▶ [Data provided]:
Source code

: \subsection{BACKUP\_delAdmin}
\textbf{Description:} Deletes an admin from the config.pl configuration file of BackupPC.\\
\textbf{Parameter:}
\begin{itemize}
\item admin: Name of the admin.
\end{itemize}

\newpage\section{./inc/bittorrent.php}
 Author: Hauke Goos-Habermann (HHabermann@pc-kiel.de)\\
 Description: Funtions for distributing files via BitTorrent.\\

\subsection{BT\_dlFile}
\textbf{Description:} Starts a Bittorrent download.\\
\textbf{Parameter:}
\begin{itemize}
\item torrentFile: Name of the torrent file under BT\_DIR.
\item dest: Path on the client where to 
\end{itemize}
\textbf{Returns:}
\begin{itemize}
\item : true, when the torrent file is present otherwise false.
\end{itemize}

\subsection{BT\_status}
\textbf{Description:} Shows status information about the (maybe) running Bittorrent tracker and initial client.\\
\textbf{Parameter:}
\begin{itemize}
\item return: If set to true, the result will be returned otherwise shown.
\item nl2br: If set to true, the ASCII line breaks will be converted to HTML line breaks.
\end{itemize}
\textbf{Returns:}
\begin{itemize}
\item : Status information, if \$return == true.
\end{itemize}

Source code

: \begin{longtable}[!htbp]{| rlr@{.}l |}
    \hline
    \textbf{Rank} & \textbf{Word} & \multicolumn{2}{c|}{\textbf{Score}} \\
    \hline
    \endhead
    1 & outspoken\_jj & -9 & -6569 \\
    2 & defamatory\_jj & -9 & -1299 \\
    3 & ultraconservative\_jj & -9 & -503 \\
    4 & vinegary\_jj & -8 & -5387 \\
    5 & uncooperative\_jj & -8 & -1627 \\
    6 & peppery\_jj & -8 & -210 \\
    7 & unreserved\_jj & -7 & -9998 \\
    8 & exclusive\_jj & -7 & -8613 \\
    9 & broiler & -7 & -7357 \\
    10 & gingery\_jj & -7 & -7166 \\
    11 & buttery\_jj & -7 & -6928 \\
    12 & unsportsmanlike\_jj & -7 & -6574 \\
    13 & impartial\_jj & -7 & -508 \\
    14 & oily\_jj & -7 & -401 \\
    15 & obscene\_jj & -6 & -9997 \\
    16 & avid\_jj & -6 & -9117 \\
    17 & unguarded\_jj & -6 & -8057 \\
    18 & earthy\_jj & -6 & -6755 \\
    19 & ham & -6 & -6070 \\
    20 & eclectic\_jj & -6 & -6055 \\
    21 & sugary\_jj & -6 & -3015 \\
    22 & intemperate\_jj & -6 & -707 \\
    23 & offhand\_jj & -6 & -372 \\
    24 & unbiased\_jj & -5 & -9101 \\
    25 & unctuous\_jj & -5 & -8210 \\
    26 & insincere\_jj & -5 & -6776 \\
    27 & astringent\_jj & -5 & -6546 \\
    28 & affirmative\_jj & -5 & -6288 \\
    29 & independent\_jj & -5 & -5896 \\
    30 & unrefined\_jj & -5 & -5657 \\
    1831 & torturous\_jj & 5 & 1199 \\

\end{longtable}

▶ [Try it]: A verbatim transcription is needed of the lines above, starting at the line with "Author: Hauke Goos-Habermann" and ending at the line with "file under BT\_DIR.", both included, and of nothing else.

▶ [Result below]:
 Author: Hauke Goos-Habermann (HHabermann@pc-kiel.de)\\
 Description: Funtions for distributing files via BitTorrent.\\

\subsection{BT\_dlFile}
\textbf{Description:} Starts a Bittorrent download.\\
\textbf{Parameter:}
\begin{itemize}
\item torrentFile: Name of the torrent file under BT\_DIR.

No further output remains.